*WORK ORDER*
Going through the material below, please gather all lines with the word "我们可以使用Node" in them.

== == ==

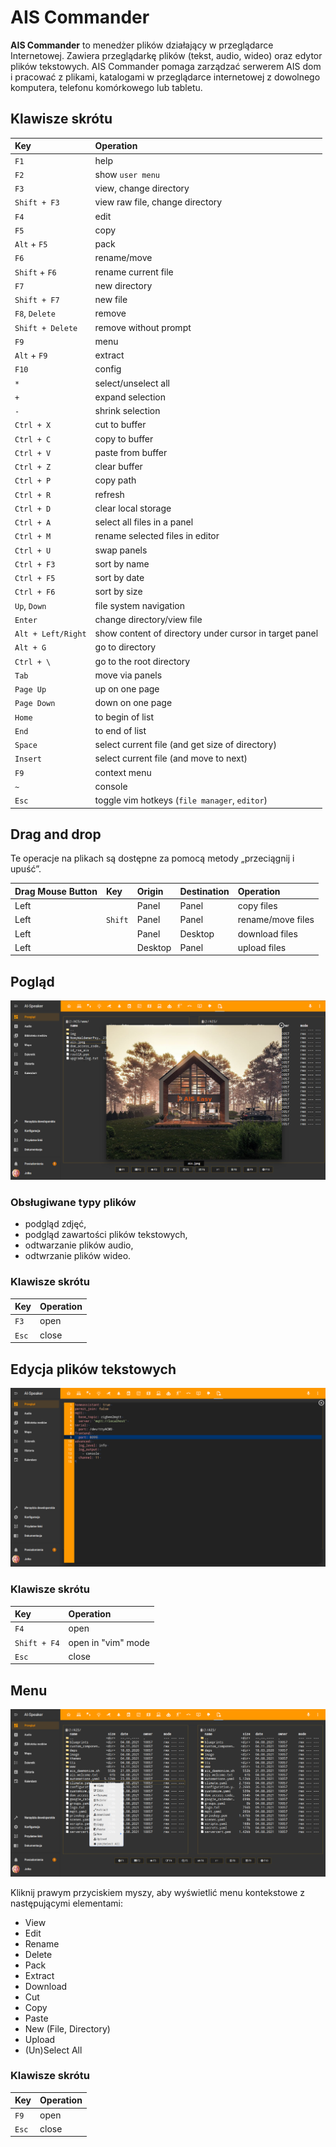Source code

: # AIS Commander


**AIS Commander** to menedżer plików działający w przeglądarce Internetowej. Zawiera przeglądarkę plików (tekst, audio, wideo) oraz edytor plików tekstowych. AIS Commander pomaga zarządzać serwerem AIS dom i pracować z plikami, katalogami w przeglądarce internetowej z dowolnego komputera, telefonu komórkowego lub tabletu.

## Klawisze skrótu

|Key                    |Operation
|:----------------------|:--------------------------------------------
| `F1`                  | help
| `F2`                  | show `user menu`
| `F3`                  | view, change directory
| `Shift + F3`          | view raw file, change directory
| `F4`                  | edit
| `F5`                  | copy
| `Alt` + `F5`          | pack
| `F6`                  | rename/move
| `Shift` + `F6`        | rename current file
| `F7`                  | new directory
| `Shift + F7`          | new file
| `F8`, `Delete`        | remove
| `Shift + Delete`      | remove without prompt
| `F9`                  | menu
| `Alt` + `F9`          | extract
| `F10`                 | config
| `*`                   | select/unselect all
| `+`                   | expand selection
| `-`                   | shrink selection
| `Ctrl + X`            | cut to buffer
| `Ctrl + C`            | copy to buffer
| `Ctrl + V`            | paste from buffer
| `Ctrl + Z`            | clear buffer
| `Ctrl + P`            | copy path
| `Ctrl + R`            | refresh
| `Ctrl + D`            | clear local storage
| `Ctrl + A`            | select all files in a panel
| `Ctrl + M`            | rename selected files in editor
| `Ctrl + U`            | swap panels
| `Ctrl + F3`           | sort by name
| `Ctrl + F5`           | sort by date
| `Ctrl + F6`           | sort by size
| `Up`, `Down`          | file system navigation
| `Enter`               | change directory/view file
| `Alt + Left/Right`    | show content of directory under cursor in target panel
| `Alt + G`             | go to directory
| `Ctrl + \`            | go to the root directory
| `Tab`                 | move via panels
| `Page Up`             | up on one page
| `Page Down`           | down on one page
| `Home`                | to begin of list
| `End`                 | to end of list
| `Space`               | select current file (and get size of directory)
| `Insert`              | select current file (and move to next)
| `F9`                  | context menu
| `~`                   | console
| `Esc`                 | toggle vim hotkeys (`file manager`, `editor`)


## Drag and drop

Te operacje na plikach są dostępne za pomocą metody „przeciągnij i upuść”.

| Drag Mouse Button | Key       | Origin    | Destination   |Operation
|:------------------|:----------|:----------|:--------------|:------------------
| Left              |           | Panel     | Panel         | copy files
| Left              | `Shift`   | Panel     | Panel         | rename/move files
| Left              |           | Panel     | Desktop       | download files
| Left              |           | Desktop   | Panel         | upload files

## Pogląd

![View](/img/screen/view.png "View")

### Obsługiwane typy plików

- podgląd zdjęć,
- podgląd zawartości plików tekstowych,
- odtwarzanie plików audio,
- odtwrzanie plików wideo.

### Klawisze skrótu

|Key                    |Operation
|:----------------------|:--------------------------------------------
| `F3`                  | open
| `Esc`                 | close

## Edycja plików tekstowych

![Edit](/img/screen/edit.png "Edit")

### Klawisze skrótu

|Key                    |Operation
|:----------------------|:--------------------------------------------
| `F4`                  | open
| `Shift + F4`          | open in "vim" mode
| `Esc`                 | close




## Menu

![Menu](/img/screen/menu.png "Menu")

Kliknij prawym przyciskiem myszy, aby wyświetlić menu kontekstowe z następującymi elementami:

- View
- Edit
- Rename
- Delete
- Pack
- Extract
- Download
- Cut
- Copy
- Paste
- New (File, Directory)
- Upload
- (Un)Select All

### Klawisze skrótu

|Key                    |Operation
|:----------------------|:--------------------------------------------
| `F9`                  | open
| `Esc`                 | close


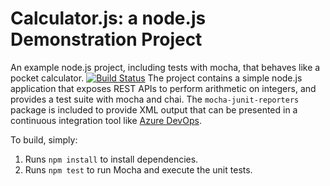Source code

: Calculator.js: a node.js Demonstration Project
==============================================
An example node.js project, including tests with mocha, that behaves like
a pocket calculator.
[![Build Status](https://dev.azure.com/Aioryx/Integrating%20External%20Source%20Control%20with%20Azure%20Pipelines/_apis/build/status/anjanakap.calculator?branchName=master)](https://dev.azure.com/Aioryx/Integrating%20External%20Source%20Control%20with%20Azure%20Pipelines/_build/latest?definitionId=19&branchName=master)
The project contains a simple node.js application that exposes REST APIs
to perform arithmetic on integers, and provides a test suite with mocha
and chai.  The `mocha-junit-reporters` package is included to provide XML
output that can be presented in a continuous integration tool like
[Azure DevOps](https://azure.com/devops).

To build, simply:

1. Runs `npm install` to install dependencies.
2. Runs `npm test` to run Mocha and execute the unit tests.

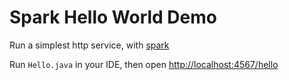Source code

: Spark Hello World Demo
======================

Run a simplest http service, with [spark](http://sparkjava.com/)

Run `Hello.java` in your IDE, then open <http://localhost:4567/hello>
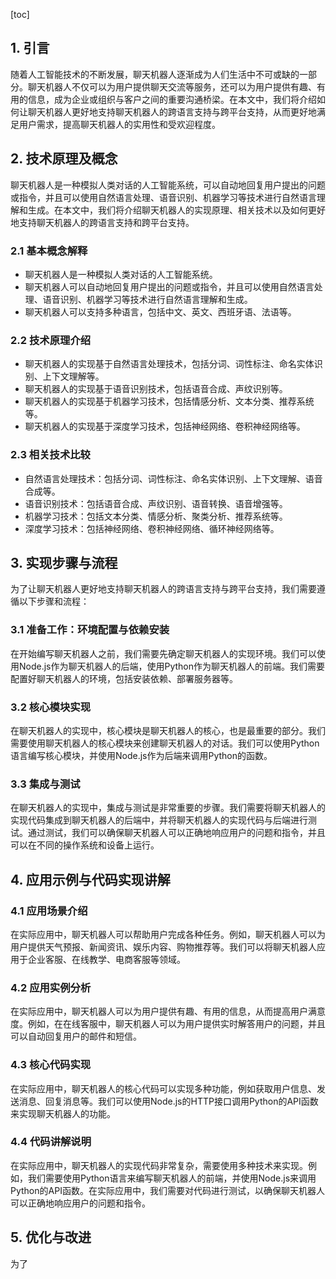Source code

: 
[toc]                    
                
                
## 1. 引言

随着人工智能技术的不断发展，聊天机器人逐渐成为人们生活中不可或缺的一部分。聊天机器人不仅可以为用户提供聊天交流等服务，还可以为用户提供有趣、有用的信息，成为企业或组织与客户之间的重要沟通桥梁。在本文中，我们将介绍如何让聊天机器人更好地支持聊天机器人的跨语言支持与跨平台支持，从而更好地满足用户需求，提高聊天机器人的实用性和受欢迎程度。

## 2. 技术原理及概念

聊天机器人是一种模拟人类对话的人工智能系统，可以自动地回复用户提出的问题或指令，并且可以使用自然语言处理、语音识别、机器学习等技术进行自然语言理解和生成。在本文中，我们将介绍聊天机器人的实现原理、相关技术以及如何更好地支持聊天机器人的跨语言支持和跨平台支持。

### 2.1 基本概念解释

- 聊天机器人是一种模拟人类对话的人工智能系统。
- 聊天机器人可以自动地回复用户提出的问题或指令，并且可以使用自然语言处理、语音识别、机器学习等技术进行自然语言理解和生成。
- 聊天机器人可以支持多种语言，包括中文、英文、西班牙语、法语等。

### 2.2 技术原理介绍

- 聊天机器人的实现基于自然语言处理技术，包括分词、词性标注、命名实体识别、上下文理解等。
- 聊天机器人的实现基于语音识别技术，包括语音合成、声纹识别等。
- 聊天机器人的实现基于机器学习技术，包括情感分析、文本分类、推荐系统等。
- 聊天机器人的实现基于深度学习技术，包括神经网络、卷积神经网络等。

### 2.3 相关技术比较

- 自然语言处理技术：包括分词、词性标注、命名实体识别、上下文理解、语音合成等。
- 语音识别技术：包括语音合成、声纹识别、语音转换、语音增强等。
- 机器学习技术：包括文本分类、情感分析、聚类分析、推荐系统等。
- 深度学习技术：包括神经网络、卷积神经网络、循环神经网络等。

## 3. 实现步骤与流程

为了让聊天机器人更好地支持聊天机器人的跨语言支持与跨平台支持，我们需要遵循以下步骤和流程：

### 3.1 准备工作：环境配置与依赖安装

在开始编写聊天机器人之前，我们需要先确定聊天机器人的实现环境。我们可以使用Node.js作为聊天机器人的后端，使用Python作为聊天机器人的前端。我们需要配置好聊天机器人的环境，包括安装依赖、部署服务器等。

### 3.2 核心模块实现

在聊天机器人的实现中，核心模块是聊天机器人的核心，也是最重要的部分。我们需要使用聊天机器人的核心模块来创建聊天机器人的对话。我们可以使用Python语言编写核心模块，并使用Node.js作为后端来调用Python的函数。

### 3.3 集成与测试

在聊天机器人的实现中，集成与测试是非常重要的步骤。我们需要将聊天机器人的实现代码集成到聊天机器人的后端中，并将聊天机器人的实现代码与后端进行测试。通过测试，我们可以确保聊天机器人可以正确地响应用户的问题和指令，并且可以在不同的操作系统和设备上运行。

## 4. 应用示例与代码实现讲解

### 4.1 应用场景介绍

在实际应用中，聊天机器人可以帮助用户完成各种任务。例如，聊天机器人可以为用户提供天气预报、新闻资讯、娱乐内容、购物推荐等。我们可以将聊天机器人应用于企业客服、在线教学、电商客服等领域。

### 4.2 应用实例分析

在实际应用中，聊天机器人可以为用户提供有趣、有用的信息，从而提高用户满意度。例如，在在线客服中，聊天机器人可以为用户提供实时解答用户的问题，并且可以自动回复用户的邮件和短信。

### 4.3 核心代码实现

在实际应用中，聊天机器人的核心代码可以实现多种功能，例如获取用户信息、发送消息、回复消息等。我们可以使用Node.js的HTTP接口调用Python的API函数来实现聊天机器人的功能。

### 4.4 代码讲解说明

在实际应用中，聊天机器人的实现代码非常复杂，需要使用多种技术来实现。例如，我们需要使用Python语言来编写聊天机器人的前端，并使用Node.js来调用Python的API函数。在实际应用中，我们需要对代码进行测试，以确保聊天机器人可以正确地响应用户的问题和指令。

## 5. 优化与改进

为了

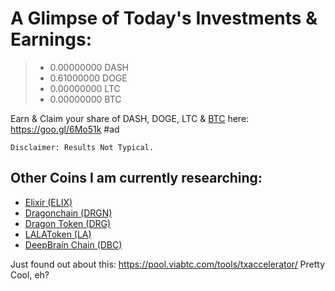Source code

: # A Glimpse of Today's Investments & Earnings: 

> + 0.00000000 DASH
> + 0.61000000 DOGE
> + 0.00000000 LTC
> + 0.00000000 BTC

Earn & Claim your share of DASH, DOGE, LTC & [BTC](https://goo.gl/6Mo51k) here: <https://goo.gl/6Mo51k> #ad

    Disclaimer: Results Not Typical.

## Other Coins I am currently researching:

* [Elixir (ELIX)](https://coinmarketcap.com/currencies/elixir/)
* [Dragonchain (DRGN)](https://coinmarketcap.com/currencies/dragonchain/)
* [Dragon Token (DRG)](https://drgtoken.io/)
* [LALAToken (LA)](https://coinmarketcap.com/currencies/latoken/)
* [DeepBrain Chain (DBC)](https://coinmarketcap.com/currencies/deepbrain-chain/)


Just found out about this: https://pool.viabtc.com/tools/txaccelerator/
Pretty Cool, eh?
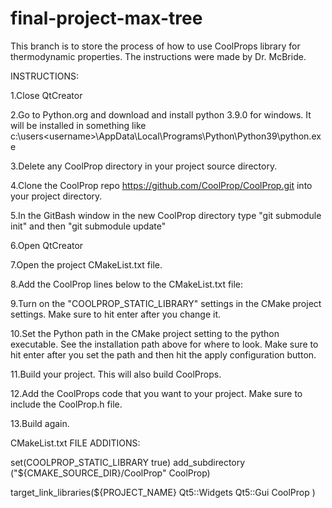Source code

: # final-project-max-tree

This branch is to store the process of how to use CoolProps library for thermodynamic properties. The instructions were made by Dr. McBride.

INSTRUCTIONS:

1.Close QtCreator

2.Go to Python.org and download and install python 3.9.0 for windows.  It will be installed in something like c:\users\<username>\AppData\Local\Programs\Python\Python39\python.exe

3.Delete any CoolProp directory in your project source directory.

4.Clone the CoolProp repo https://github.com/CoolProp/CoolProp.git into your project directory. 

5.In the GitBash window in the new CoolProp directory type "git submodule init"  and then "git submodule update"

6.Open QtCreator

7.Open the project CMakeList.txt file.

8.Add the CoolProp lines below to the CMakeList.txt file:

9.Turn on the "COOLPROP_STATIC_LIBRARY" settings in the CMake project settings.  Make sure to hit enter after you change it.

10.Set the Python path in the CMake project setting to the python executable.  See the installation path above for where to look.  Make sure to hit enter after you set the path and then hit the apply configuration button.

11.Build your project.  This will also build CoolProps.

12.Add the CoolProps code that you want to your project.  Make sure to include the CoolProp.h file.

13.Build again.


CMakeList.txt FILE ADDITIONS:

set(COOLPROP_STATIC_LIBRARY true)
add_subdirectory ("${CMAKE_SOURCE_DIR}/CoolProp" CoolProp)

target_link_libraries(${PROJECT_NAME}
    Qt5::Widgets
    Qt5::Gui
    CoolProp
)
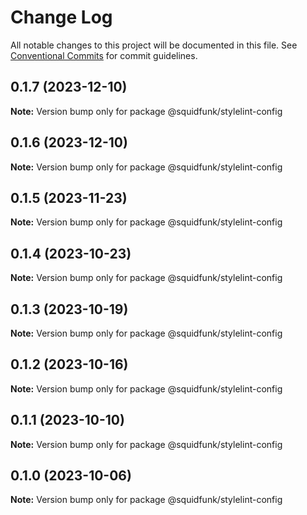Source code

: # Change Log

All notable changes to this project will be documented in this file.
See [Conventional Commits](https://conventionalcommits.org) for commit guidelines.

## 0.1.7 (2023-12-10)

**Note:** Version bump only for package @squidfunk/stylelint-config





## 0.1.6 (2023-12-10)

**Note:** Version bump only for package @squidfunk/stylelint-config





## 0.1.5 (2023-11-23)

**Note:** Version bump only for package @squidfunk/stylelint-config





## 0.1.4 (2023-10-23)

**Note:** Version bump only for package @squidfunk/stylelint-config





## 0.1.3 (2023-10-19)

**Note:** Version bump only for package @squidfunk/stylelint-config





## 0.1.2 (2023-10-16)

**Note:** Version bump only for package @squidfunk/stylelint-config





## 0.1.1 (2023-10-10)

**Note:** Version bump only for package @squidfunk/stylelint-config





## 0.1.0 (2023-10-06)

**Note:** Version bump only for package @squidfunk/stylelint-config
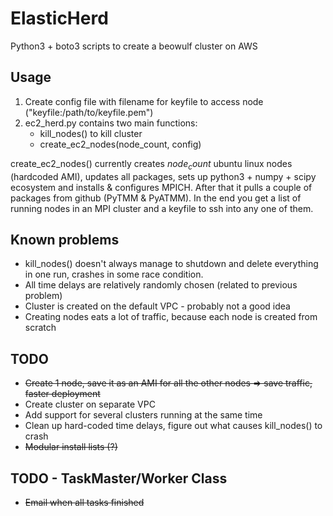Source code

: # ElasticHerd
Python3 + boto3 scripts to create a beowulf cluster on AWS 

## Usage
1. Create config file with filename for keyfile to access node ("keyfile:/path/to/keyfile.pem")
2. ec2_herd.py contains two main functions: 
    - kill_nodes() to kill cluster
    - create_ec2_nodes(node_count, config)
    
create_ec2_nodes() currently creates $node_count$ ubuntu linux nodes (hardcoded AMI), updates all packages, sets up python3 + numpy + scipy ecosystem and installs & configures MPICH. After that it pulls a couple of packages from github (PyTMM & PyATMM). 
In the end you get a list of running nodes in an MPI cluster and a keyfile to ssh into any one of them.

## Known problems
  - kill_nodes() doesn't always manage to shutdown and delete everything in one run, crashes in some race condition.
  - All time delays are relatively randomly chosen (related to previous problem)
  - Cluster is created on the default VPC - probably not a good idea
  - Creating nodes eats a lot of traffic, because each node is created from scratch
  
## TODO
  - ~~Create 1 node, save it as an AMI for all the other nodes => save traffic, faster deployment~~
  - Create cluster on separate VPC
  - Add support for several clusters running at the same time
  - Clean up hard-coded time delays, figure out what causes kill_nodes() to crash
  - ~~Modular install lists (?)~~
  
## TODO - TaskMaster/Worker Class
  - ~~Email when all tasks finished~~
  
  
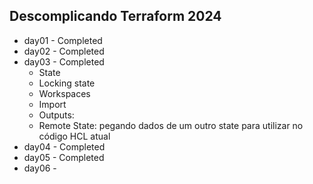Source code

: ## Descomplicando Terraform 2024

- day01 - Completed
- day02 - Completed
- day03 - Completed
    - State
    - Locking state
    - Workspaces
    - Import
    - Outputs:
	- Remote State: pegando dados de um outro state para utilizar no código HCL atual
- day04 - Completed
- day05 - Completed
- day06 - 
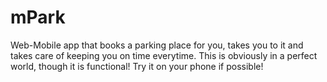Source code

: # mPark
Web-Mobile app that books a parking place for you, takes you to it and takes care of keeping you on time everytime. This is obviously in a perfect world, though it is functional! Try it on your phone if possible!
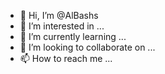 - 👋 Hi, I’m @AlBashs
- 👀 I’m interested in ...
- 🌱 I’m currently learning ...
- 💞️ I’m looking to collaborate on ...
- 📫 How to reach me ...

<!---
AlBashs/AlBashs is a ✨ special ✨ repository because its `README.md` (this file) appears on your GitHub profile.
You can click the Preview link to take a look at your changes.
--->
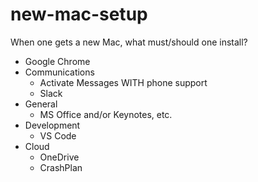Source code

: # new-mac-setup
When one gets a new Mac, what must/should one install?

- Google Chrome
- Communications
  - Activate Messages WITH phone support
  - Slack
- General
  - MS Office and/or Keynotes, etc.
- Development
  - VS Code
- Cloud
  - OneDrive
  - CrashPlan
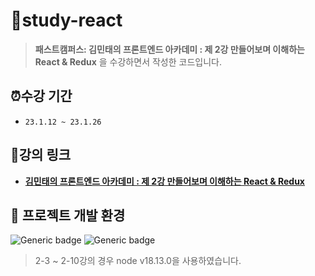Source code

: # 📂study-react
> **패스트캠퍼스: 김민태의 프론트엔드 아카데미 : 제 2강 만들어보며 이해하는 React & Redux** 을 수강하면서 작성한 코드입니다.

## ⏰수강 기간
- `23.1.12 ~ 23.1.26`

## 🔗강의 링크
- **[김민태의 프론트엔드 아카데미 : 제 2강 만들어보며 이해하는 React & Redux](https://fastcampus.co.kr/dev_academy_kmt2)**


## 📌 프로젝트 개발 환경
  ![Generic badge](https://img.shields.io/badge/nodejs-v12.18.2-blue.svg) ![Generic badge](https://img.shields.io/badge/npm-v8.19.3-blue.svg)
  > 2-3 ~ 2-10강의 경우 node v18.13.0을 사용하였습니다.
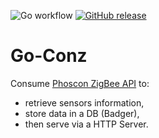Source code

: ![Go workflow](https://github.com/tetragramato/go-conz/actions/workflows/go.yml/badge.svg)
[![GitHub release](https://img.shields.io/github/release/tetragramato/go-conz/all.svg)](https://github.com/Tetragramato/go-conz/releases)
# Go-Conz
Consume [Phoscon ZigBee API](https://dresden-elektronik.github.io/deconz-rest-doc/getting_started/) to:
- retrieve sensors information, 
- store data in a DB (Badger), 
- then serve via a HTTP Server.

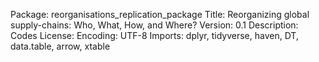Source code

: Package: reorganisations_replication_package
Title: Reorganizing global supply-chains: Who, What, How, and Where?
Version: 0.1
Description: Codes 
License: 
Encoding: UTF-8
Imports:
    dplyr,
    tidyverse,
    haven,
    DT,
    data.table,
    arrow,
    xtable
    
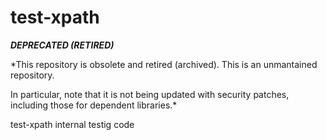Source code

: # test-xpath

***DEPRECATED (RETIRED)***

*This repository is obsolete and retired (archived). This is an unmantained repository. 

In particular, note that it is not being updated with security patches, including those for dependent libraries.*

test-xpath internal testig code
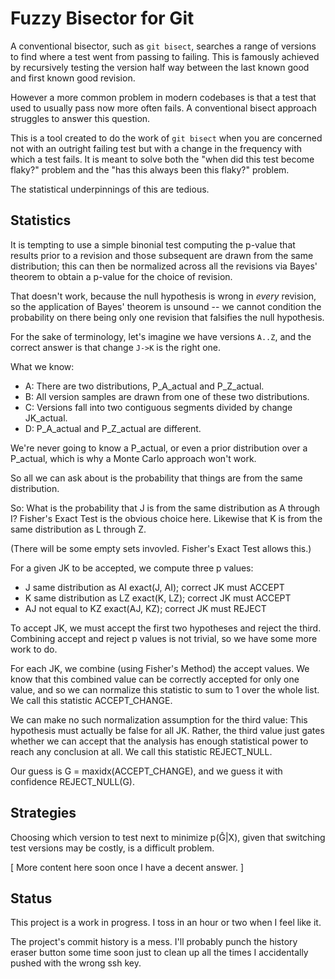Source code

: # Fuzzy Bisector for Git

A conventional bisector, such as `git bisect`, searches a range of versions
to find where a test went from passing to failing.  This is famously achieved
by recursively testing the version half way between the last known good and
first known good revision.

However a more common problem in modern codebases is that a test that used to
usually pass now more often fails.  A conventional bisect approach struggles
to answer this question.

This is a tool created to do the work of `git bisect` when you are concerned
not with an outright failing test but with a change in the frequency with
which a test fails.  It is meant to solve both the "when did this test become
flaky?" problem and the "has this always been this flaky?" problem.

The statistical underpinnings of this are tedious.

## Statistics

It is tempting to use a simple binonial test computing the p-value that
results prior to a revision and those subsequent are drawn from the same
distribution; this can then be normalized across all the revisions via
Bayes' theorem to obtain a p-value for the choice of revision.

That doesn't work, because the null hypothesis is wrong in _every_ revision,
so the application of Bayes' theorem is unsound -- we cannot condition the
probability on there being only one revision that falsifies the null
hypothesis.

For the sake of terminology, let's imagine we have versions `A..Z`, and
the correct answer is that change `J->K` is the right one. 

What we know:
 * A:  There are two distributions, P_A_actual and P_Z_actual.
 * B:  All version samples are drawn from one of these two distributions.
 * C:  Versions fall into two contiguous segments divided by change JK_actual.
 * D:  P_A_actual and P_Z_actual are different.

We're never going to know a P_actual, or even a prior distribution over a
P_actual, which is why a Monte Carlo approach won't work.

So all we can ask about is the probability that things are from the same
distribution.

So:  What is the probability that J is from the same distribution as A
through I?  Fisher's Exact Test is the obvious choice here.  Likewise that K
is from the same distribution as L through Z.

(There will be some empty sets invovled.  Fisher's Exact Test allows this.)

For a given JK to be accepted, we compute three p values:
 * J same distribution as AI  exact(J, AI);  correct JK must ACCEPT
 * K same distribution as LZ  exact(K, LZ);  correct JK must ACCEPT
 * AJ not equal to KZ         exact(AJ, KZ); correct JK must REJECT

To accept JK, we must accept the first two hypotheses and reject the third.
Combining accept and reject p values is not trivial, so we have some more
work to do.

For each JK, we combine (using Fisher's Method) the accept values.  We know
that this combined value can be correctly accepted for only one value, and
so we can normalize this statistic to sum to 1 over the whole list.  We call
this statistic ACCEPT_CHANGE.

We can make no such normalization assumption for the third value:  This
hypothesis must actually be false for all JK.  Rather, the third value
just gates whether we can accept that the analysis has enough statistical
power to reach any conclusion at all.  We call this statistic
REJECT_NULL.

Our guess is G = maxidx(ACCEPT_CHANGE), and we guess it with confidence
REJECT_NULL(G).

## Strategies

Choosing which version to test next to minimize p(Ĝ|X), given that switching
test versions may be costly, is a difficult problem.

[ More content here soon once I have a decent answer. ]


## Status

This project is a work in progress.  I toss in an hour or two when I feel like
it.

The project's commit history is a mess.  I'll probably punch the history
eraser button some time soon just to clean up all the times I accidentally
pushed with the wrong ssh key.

== == ==

*RESPONSE TO THIS TASK*
在开始编写聊天机器人之前，我们需要先确定聊天机器人的实现环境。我们可以使用Node.js作为聊天机器人的后端，使用Python作为聊天机器人的前端。我们需要配置好聊天机器人的环境，包括安装依赖、部署服务器等。
在实际应用中，聊天机器人的核心代码可以实现多种功能，例如获取用户信息、发送消息、回复消息等。我们可以使用Node.js的HTTP接口调用Python的API函数来实现聊天机器人的功能。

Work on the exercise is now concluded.